=== Begin Enclosure ===

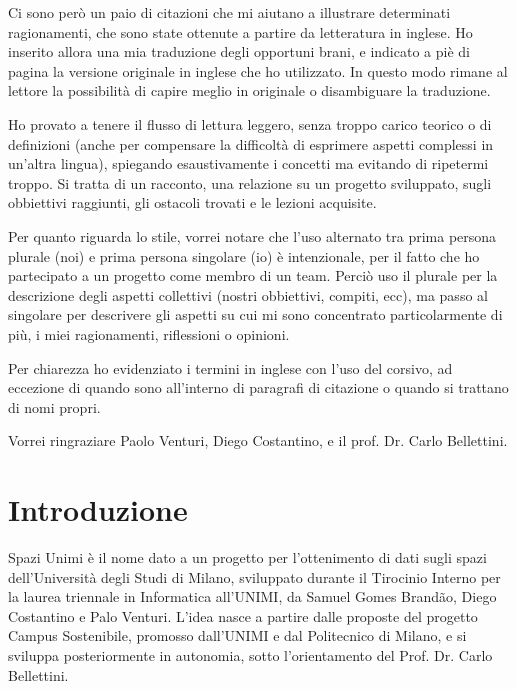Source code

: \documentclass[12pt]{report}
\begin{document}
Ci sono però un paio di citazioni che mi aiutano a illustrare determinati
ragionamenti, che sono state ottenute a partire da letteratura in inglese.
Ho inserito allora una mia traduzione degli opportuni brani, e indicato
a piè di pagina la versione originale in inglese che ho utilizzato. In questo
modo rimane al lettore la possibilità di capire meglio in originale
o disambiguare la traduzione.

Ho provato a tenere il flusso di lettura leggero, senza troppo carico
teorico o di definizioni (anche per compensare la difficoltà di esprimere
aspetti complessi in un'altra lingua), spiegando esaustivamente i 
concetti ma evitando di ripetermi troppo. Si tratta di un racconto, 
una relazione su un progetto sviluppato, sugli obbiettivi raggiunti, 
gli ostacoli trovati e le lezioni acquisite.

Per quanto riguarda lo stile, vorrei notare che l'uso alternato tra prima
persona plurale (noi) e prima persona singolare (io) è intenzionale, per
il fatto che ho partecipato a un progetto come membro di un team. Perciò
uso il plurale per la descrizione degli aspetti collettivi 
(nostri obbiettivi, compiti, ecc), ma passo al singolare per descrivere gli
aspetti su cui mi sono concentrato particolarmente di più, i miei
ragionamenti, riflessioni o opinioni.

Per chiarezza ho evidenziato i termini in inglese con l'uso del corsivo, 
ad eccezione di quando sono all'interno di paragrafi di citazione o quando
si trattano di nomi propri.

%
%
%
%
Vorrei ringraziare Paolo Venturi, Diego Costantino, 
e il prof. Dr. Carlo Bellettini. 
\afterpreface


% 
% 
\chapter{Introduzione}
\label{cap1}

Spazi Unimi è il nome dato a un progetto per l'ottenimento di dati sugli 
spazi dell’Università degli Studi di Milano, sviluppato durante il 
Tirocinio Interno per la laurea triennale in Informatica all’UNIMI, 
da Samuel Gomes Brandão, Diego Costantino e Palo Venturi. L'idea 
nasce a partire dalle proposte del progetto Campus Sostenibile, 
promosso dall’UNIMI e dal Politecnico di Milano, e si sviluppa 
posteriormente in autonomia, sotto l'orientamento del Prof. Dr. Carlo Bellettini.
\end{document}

=== End Enclosure ===
=== Begin Enclosure ===

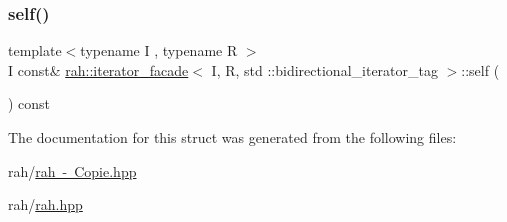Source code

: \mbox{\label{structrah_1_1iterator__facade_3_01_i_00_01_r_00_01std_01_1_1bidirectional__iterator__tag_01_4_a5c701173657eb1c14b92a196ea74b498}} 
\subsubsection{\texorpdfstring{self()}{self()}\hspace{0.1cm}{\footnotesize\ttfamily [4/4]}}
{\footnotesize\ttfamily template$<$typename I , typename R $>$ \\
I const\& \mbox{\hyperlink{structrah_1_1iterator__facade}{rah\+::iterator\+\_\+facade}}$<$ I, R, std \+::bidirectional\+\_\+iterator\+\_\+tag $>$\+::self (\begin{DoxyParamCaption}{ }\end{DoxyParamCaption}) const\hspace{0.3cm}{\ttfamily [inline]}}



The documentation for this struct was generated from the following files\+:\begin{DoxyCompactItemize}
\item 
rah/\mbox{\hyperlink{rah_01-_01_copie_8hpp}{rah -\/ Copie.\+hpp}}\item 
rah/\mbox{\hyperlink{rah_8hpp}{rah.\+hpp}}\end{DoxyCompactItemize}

=== End Enclosure ===

◆ PROBLEM STATEMENT
If a line in the records includes the string "ragionamenti", copy it.

◆ WRITTEN REPLY
ragionamenti, che sono state ottenute a partire da letteratura in inglese.
ragionamenti, riflessioni o opinioni.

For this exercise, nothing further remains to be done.